For Pedri, it's just the way he has always played.
“From since I was little I have had this sense of calm, and I always played like that as a boy in Tegueste (his home town), so why would I change at Camp Nou?” Pedri said.
Pedri has been the biggest signing success for a club that has spent about 430 million euros ($512 million) to sign Philippe Coutinho, Antoine Griezmann and Ousmane Dembele in recent years, only to see them not play like top players. During that stretch, Barcelona missed out on other young Spanish talents like Marco Asensio, whose agent had reportedly been in talks with Barcelona until Real Madrid swept in and signed him.
Compared to those gargantuan transfers, Pedri was a complete steal. He cost Barcelona 5 million euros ($6.1 million) in 2019 when he was breaking out for lower-division club Las Palmas on the Canary Islands.
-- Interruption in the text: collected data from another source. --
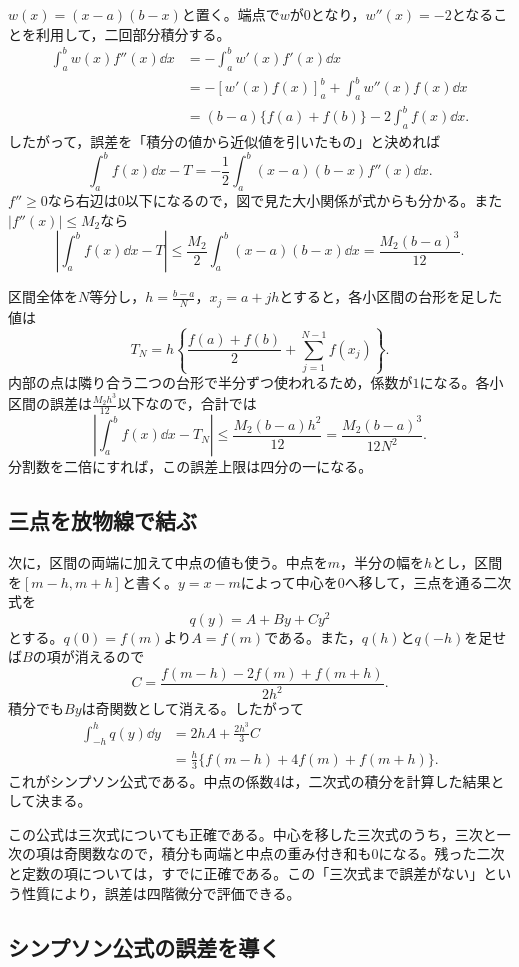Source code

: $w(x)=(x-a)(b-x)$と置く。端点で$w$が$0$となり，$w''(x)=-2$となることを利用して，二回部分積分する。
\[
\begin{aligned}
 \int_a^b w(x)f''(x)\dd x
 &=-\int_a^bw'(x)f'(x)\dd x\\
 &=-[w'(x)f(x)]_a^b+\int_a^bw''(x)f(x)\dd x\\
 &=(b-a)\{f(a)+f(b)\}-2\int_a^bf(x)\dd x.
\end{aligned}
\]
したがって，誤差を「積分の値から近似値を引いたもの」と決めれば
\[
 \boxed{\int_a^bf(x)\dd x-T
 =-\frac12\int_a^b(x-a)(b-x)f''(x)\dd x}.
\]
$f''\geq0$なら右辺は$0$以下になるので，図で見た大小関係が式からも分かる。また$|f''(x)|\leq M_2$なら
\[
 \left|\int_a^bf(x)\dd x-T\right|
 \leq\frac{M_2}{2}\int_a^b(x-a)(b-x)\dd x
 =\frac{M_2(b-a)^3}{12}.
\]

区間全体を$N$等分し，$h=\frac{b-a}{N}$，$x_j=a+jh$とすると，各小区間の台形を足した値は
\[
 T_N=h\left\{\frac{f(a)+f(b)}2+\sum_{j=1}^{N-1}f(x_j)\right\}.
\]
内部の点は隣り合う二つの台形で半分ずつ使われるため，係数が$1$になる。各小区間の誤差は$\frac{M_2h^3}{12}$以下なので，合計では
\[
 \left|\int_a^bf(x)\dd x-T_N\right|
 \leq\frac{M_2(b-a)h^2}{12}
 =\frac{M_2(b-a)^3}{12N^2}.
\]
分割数を二倍にすれば，この誤差上限は四分の一になる。

\subsection{三点を放物線で結ぶ}

次に，区間の両端に加えて中点の値も使う。中点を$m$，半分の幅を$h$とし，区間を$[m-h,m+h]$と書く。$y=x-m$によって中心を$0$へ移して，三点を通る二次式を
\[
 q(y)=A+By+Cy^2
\]
とする。$q(0)=f(m)$より$A=f(m)$である。また，$q(h)$と$q(-h)$を足せば$B$の項が消えるので
\[
 C=\frac{f(m-h)-2f(m)+f(m+h)}{2h^2}.
\]
積分でも$By$は奇関数として消える。したがって
\[
\begin{aligned}
 \int_{-h}^hq(y)\dd y
 &=2hA+\frac{2h^3}{3}C\\
 &=\frac h3\{f(m-h)+4f(m)+f(m+h)\}.
\end{aligned}
\]
これがシンプソン公式である。中点の係数$4$は，二次式の積分を計算した結果として決まる。

この公式は三次式についても正確である。中心を移した三次式のうち，三次と一次の項は奇関数なので，積分も両端と中点の重み付き和も$0$になる。残った二次と定数の項については，すでに正確である。この「三次式まで誤差がない」という性質により，誤差は四階微分で評価できる。

\subsection{シンプソン公式の誤差を導く}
Pedri remained on loan at Las Palmas last season before moving to Barcelona with his older brother acting as his chaperone and roommate.
Pedri credits coach Ronald Koeman for his frankness when spoke shortly after they both arrived at Barcelona last year.
“One day he pulled me aside and told me that he did not know much about me, that he had barely seen me play, and that I would have to show him what I can do in practice,” Pedri recalled. “I drew motivation from that. I knew that I had to work as hard as anyone to win my spot.”
Koeman must have immediately liked what he saw from Pedri. While the Dutchman has toyed with his starting lineup, Pedri is the one newcomer that the coach won’t do without.
Pedri leads Barcelona in appearances. Koeman tried him in all midfield and attacking positions except striker until he opted to align him alongside Frenkie de Jong in the interior of his midfield.
“Pedri is showing a level of maturity beyond his years,” Koeman said after Pedri scored one goal and assisted Messi for another in a 3-2 win at Athletic Bilbao on Jan. 6.
Pedri’s on-field chemistry with Messi has many Barcelona fans hoping that he might help convince the Argentine great to stay at the club he is considering leaving after 20 title-packed years. Pedri, however, said that although he hopes Messi won’t leave, it is enough to play with and learn from the club’s all-time greatest player.
“(Messi) gives very valuable advice, on how you have to remained focused, on how to play in the spaces between the defensive and midfield lines,” Pedri said. “On whether he stays or goes, I don’t get involved in that. That is his decision and the only thing we can do is to help him while he is here, and hope that is for many years to come.”